Alpine, WY – Twenty Years Later
October 22, 1997 Jackson Hole News, Teton Style
Picturing Alpine
Twenty years after his original shoot, photographer Larsh Bristol returns to Alpine for another look.
Story and Photographs by Larsh Bristol
Ethel Jensen just hates to have a good time, and it shows. She loved life 20 years ago and hasn’t seen fit to change. Although she now heads south in the winters she comes back every spring to her small camper by Palisades Reservoir. “It’s the people in Alpine,” she says “There are none finer.”
In 1977, after 14 weeks of high-stress advertising sales at the Jackson Hole News, I felt the need to leave the hustle and bustle to Jackson.
My girlfriend and I saw and ad for a two bedroom cabin for rent in Alpine-36 miles south of Jackson- for $125 a month. Even that was a deal.
While living in Alpine I honed the skills of ski bum, electrical assistant, bartender, carpenter, newspaper publisher, logger and goofy golf course builder.
Still, I had some free time on my hands. The one thing I had learned well while working at the News was the power of good photography. And photographers didn’t have to sell to ads or collect bills. With the power of photographs by News photographer Richard Murphy in my mind, I bought a 35mm camera and a 50mm lens and began a project that would literally change my direction in life. I would photograph everyone I knew in Alpine. With the population of about 50 full-timers at the time, I felt I knew most of the town.

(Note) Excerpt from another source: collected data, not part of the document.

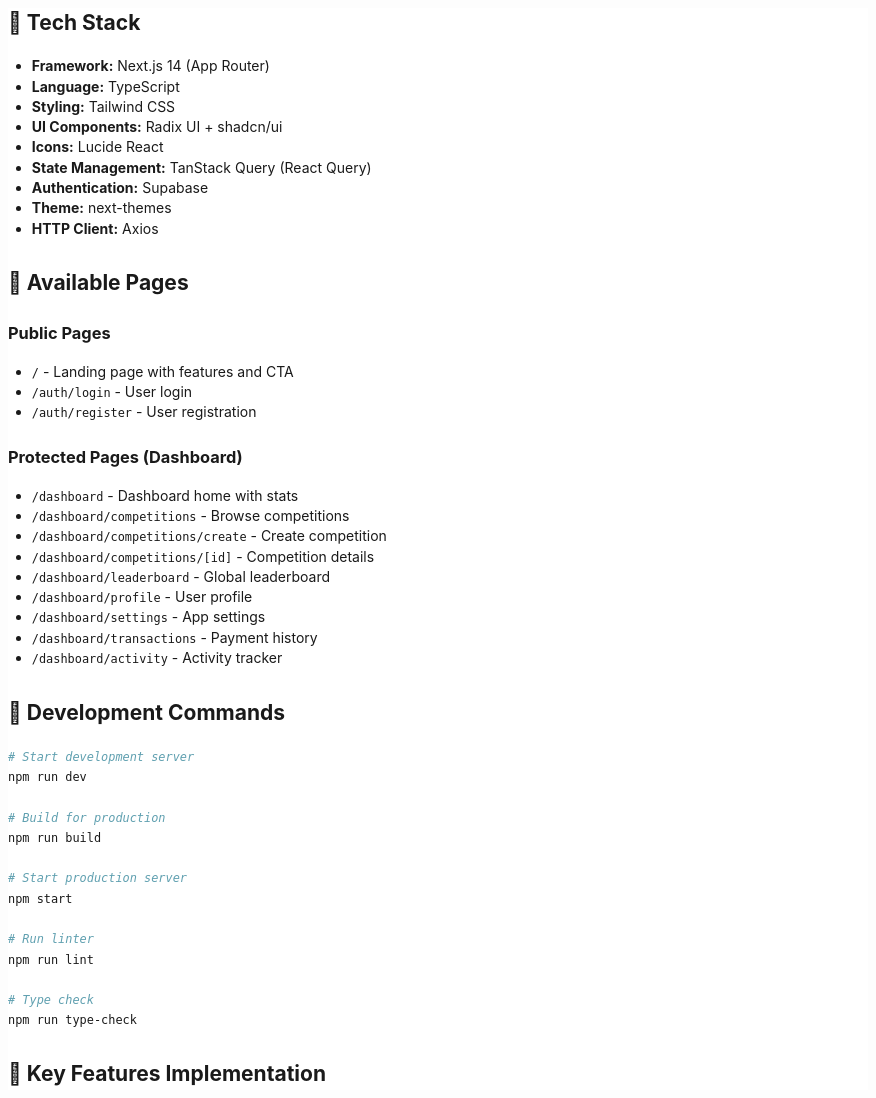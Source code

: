 ## 🎨 Tech Stack

- **Framework:** Next.js 14 (App Router)
- **Language:** TypeScript
- **Styling:** Tailwind CSS
- **UI Components:** Radix UI + shadcn/ui
- **Icons:** Lucide React
- **State Management:** TanStack Query (React Query)
- **Authentication:** Supabase
- **Theme:** next-themes
- **HTTP Client:** Axios

## 📖 Available Pages

### Public Pages
- `/` - Landing page with features and CTA
- `/auth/login` - User login
- `/auth/register` - User registration

### Protected Pages (Dashboard)
- `/dashboard` - Dashboard home with stats
- `/dashboard/competitions` - Browse competitions
- `/dashboard/competitions/create` - Create competition
- `/dashboard/competitions/[id]` - Competition details
- `/dashboard/leaderboard` - Global leaderboard
- `/dashboard/profile` - User profile
- `/dashboard/settings` - App settings
- `/dashboard/transactions` - Payment history
- `/dashboard/activity` - Activity tracker

## 🔧 Development Commands

```bash
# Start development server
npm run dev

# Build for production
npm run build

# Start production server
npm start

# Run linter
npm run lint

# Type check
npm run type-check
```

## 🎯 Key Features Implementation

So between putting out the Alpine Country News and cutting down lodge-pole pine, I took pictures of friends, acquaintances, of people I didn’t even know.
I loved it. Eventually the picture taking led to a real photography job with the Sheridan Press, and then on freelance. I’m till just a guy taking pictures, but now I’m a guy who has been taking pictures for a living for 18 years or so.
Over the years I’ve returned to Alpine several times to visit friends, but being with it’s 20th year since taking my first Alpine photo, I thought I’d make the trip extra special: I would track down as many of these old-timers as I could for a 20th anniversary photograph.
I had planned to return early in the summer, but a flyer about Rich Clarkson’s Photography at the Summit workshop to be held the later part of September changed my plans. What luck! Not only could I continue my project, but I could get my work critiqued by a covey of some of the finest documentaries photographers alive today.
Better yet, I could write the whole thing off.
So the project began. With only on week it was hard to track down the people still living in the area. My thanks to Ethel Jensen and Paula Johnson for their help.
A lot of people had passed away or moved on, kids had grown up and left subdivisions and pizza joints had replaced wide open spaces. But the atmosphere and personality of old Alpine still came through, despite the smell of new growth with Jackson creeping slowly down the Snake River.
With 20 years and thousands of images behind me, I’m still very fond of the Alpine black and whites. Not because they’re great photographs, but because of the subjects whom I’m proud to have known. Alpine was a very important part of my life, and I plan to continue this project next years and the years after, if only for an excuse to return to the junction, have a beer with Tex and hear an adventure story or two.
Rita Clay – I worked with Rita’s husband, Bill, at the Flying Saddle Lodge. He was a great cook and Rita taught him all he knew. After he left the lodge they both ran a restaurant and motel in Etna, one of those places on the highway that is nothing fancy but boasts delicious home cooking. Nothing has changed with the atmosphere, cooking or Rita.
As published in the Teton Style of the Jackson Hole News, Jackson, WY on October 22, 1997
More of the photos in the Alpine, WY – Twenty Years Later
Kenny “O” Owslany
Crazy Kenny, above and below, didn’t get his nickname for being shy. His colorful personality was different for Alpine at the time, but over the years Kenny has become a respected Alpine citizen and prized for his knowledge of fishing conditions at any given time. Arriving by helicopter as a geothermal placement technician 20 years ago, Kenny let the helicopter continue on without him.
Beulah Rumbaugh and Sherry Jorgenson
This mother and daughter team, above and below, pumped gas and conversation at the local Standard station 20 years ago. Through retired as a gas jockey, Beulah reside behind the new, fancier Amoco station that replaced the old station with self service credit card gas pumps where a customer never has to see a human face or hear the least bit of town news.
Tex
He was a boxer, gold rusher, cowboy, carpenter and about a thousand other things if you care to listen to a storey or two. Alpine could not be without people like Tex, pictured below, with Dave Laplant, two decades ago, and above tourists to a gift shop and restaurant at the Nordic Inn.